Stored data entries:
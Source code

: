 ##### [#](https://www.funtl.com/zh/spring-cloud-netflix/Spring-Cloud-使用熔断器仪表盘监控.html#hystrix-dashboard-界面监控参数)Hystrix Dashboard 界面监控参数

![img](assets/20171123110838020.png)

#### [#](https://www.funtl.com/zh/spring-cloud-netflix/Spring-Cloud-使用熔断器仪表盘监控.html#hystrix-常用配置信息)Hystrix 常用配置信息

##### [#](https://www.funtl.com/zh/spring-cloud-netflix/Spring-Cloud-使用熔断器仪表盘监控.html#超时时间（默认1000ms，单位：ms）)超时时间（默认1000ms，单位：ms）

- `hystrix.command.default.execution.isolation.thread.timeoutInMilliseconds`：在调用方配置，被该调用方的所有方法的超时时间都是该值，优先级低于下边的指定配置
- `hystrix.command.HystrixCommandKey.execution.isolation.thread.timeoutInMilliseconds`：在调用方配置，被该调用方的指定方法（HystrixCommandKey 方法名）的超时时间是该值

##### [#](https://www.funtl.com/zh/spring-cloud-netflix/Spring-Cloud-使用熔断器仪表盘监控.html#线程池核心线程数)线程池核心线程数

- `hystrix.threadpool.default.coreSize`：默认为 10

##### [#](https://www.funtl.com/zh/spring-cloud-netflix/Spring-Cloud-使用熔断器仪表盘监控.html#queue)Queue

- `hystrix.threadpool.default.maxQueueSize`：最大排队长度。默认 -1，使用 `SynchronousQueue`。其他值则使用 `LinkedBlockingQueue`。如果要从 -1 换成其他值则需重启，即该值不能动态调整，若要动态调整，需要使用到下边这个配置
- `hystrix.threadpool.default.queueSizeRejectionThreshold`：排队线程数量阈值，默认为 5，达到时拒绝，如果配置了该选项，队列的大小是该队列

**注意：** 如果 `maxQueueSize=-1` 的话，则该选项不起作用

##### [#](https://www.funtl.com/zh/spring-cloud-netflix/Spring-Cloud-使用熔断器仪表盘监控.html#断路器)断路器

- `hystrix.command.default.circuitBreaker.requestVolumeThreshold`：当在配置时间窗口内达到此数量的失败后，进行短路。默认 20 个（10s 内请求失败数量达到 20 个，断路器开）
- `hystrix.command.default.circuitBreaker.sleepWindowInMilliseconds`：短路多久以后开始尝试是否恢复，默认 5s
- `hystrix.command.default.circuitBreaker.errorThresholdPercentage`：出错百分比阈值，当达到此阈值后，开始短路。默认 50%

What you should do:
Could you copy every line from the records that mentions the word "timeoutInMilliseconds"?

Result:
- `hystrix.command.default.execution.isolation.thread.timeoutInMilliseconds`：在调用方配置，被该调用方的所有方法的超时时间都是该值，优先级低于下边的指定配置
- `hystrix.command.HystrixCommandKey.execution.isolation.thread.timeoutInMilliseconds`：在调用方配置，被该调用方的指定方法（HystrixCommandKey 方法名）的超时时间是该值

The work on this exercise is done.